◆ **ACTION ITEM**: All lines that hold the string "Security" should be copied. Find them in the listing below.
*** EXERCISE INPUT Section Begins ***
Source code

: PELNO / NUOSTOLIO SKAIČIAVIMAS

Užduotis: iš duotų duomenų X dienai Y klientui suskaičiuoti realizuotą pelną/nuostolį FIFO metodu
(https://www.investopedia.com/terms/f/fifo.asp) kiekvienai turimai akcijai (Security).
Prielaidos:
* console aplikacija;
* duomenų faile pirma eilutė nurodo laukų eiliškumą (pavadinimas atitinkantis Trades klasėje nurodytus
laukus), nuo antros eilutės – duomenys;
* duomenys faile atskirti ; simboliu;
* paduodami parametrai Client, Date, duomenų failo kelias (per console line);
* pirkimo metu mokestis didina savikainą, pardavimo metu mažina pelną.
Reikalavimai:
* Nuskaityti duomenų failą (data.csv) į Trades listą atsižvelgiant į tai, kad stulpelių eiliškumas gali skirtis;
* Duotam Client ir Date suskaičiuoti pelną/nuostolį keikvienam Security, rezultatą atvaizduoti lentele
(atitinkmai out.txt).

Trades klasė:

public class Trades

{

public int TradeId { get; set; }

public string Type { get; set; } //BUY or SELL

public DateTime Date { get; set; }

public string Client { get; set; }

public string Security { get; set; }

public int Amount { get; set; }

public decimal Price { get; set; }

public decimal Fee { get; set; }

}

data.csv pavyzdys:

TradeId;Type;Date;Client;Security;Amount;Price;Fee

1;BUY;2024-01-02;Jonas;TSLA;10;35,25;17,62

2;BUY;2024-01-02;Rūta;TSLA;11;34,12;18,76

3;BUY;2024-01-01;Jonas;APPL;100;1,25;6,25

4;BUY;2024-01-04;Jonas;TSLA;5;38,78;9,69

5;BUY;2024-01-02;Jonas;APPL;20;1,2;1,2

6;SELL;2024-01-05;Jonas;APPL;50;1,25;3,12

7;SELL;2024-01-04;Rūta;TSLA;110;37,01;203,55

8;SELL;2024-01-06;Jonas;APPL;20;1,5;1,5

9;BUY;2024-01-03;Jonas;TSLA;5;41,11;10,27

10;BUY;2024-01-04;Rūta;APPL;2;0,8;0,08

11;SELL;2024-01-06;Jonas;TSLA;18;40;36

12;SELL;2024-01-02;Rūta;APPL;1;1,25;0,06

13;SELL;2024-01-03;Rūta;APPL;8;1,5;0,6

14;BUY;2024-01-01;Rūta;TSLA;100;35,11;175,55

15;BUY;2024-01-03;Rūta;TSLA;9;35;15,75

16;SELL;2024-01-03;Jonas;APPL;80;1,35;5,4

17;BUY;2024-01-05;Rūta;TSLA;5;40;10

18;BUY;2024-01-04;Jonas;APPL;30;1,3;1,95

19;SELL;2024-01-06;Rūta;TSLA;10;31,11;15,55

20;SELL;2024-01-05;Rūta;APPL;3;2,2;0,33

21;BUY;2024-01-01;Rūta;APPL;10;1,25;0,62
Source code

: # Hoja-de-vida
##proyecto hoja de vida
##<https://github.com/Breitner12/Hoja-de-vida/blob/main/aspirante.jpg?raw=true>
*** EXERCISE INPUT Section Ends ***
◆ **TASK RESULT**:
(https://www.investopedia.com/terms/f/fifo.asp) kiekvienai turimai akcijai (Security).
* Duotam Client ir Date suskaičiuoti pelną/nuostolį keikvienam Security, rezultatą atvaizduoti lentele
public string Security { get; set; }
TradeId;Type;Date;Client;Security;Amount;Price;Fee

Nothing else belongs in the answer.